True, but cases where a 4-bit CLUT is good enough are rare. Mostly comic-style textures, and without mipmaps.

If you by "comic" you mean manmade style textures like letters or drawings, then yes, but why not MIP maps? Also, the wast majorety of textures in our world are largely monochrome.
What 4bit CLUT textures isn't good at, is substituting geometric detail with flat 2d texture, like it's often necessary with the limitations of the current technology.

Binary alpha doesn't, and if you want an alpha gradient 4-bit CLUT is extremely limiting.

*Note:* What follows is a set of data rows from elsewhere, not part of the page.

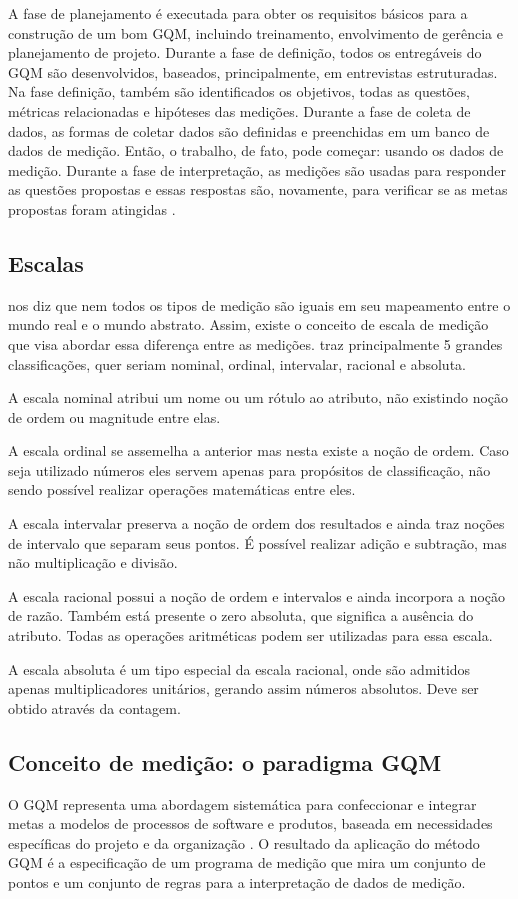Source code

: A fase de planejamento é executada para obter os requisitos básicos para a
construção de um bom GQM, incluindo treinamento, envolvimento de gerência e
planejamento de projeto. Durante a fase de definição, todos os entregáveis do
GQM são desenvolvidos, baseados, principalmente, em entrevistas estruturadas.
Na fase definição, também são identificados os objetivos, todas as questões,
métricas relacionadas e hipóteses das medições. Durante a fase de coleta de
dados, as formas de coletar dados são definidas e preenchidas em um banco de
dados de medição. Então, o trabalho, de
fato, pode começar: usando os dados de medição. Durante a fase de interpretação,
as medições são usadas para responder as questões propostas e essas respostas são,
novamente, para verificar se as metas propostas foram atingidas \cite{egon}.


\subsection{Escalas}
\cite{fenton} nos diz que nem todos os tipos de medição são iguais em seu mapeamento
entre o mundo real e o mundo abstrato. Assim, existe o conceito de escala de
medição que visa abordar essa diferença entre as medições. \cite{fenton} traz principalmente
5 grandes classificações, quer seriam nominal, ordinal, intervalar, racional e
absoluta.

A escala nominal atribui um nome ou um rótulo ao atributo, não existindo noção
de ordem ou magnitude entre elas.

A escala ordinal se assemelha a anterior mas nesta existe a noção de ordem. Caso
seja utilizado números eles servem apenas para propósitos de classificação, não
sendo possível realizar operações matemáticas entre eles.

A escala intervalar preserva a noção de ordem dos resultados e ainda traz noções
de intervalo que separam seus pontos. É possível realizar adição e subtração, mas
não multiplicação e divisão.

A escala racional possui a noção de ordem e intervalos e ainda incorpora a noção
de razão. Também está presente o zero absoluta, que significa a ausência do atributo.
Todas as operações aritméticas podem ser utilizadas para essa escala.

A escala absoluta é um tipo especial da escala racional, onde são admitidos apenas
multiplicadores unitários, gerando assim números absolutos. Deve ser obtido
através da contagem.


\subsection{Conceito de medição: o paradigma GQM}
O GQM representa uma abordagem sistemática para confeccionar e integrar metas a
modelos de processos de software e produtos, baseada em necessidades específicas
do projeto e da organização \cite{basiliRombach}. O resultado da aplicação do
método GQM é a especificação de um programa de medição que mira um conjunto de
pontos e um conjunto de regras para a interpretação de dados de medição.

Binary alpha looks horrible for almost anything, even straight lines.

 

[Rolf N]

Even modern ATI and NVIDIA cards often decompress to texture cache... most have some formats that can read compressed from the texture cache (say DXT1) and a few they can't so they decompress (say DXT5).
However as they almost never tell you the size of there texture caches its all fairly academic in PC land...

On older NVIDIA parts the effects of the reduced* texture cache can be measured. I think NV2x and NV3x had 4kiB of texture cache, because that explains the performance profile of the chips. It might actually be more, data may be replicated across multiple caches or whatever, but determining the effective cache size isn't exactly rocket science either.
*it still holds as many texels as it would for uncompressed 16 bit (default DXT1) or 32 bit (DXT5 or "tweaked" DXT1) texture, but it's a loss vs the competition regardless

... And CLUT textures have a similar problem in that your palette has to have 4/8/N read ports to support those filtering modes.

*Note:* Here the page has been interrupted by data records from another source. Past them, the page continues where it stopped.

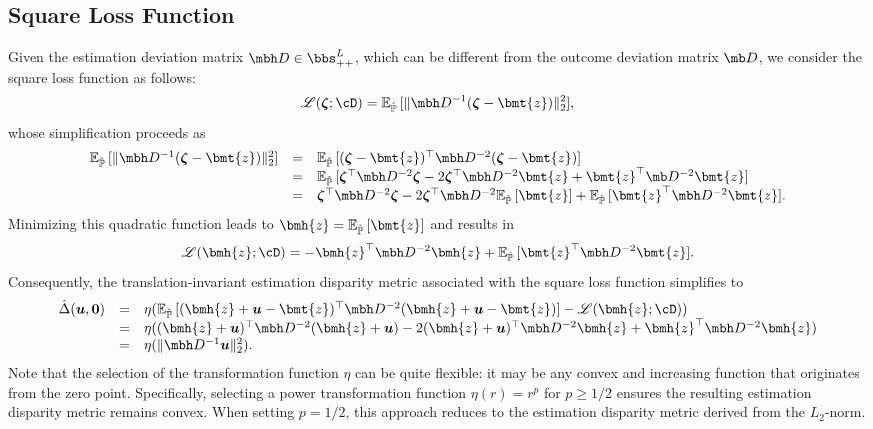 \documentclass[opre, blindrev]{informs4}
\newcommand{\1}[1]{\mathds{1}{\left(#1\right)}}
\begin{document}
\subsection*{Square Loss Function}
Given the estimation deviation matrix $\mbh D \in \bbs^L_{++}$, which can be different from the outcome deviation matrix $\mb D$, we consider the square loss function as follows:
$$
\mathscr{L}(\bm{\zeta}; \cD) = \mathbb{E}_{\hat{\mathbb{P}}}\,[\|\mbh D^{-1}(\bm{\zeta} - \bmt{z})\|^2_2],
$$
whose simplification proceeds as
$$
\begin{array}{rcl}
\mathbb{E}_{\hat{\mathbb{P}}}\,[\|\mbh D^{-1}(\bm{\zeta} - \bmt{z})\|^2_2] &=& \mathbb{E}_{\hat{\mathbb{P}}}\,[(\bm{\zeta} - \bmt{z})^\top \mbh D^{-2}(\bm{\zeta} - \bmt{z})] \\
&=& \mathbb{E}_{\hat{\mathbb{P}}}\,[\bm{\zeta}^\top \mbh D^{-2} \bm{\zeta} - 2 \bm{\zeta}^\top \mbh D^{-2} \bmt{z} + \bmt{z}^\top \mb D^{-2} \bmt{z}] \\
&=& \bm{\zeta}^\top \mbh D^{-2} \bm{\zeta} - 2\bm{\zeta}^\top \mbh D^{-2} \mathbb{E}_{\hat{\mathbb{P}}}\,[\bmt{z}] + \mathbb{E}_{\hat{\mathbb{P}}}\,[\bmt{z}^\top  \mbh D^{-2} \bmt{z}].
\end{array}
$$
Minimizing this quadratic function leads to $\bmh{z} = \mathbb{E}_{\hat{\mathbb{P}}}\,[\bmt{z}]$ and results in
$$
\mathscr{L}(\bmh{z}; \cD) = -\bmh{z}^\top \mbh D^{-2} \bmh{z} + \mathbb{E}_{\hat{\mathbb{P}}}\,[\bmt{z}^\top  \mbh D^{-2}\bmt{z}].
$$
Consequently, the translation-invariant estimation disparity metric associated with the square loss function simplifies to
$$
\begin{array}{rcl}
\hat \Delta(\bm u,\bm 0) &=& \eta (\mathbb{E}_{\hat{\mathbb{P}}}\,[(\bmh{z} + \bm u - \bmt{z})^\top \mbh D^{-2}(\bmh{z} + \bm u- \bmt{z})] - \mathscr{L}(\bmh{z}; \cD)) \\
&=& \eta ((\bmh{z} + \bm{u})^\top \mbh D^{-2} (\bmh{z} + \bm u) - 2(\bmh{z} + \bm{u})^\top \mbh D^{-2} \bmh{z} + \bmh{z}^\top \mbh D^{-2} \bmh{z}) \\
&=& \eta(\|\mbh D^{-1} \bm u\|^2_2). 
\end{array}
$$
Note that the selection of the transformation function $\eta$ can be quite flexible: it may be any convex and increasing function that originates from the zero point. Specifically, selecting a power transformation function $\eta(r) = r^p$ for $p \geq 1/2$ ensures the resulting estimation disparity metric remains convex. When setting $p = 1/2$, this approach reduces to the estimation disparity metric derived from the $L_2$-norm. 
\end{document}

A certain IHV with strange capitalization has been caught decoding paletted textures as they are read into texture cache
That at least solves the read-port problem.

 

[Xmas]

Well, that depends entirely on the kind of memory you are using, doesn't it?

It depends on how the memory controller is designed. I can't think of a single PC GPU with memory access granularity of less than 64 bits, at least not in the last 5 years. And I'm pretty sure that applies to GC as well.

If you by "comic" you mean manmade style textures like letters or drawings, then yes, but why not MIP maps? Also, the wast majorety of textures in our world are largely monochrome.
What 4bit CLUT textures isn't good at, is substituting geometric detail with flat 2d texture, like it's often necessary with the limitations of the current technology.

Mipmaps should be generated by filtering the base map, and filtering produces intermediate values. But since you are limited to a small CLUT, you either have to optimize the palette for all mip levels, meaning you get even less colors for the base map, or live with substantial color errors in mipmaps.

Binary alpha looks horrible for almost anything, even straight lines.

It certainly is enough for most alpha test cases. However I doubt 4-bit CLUT is good enough when you need multiple alpha values either.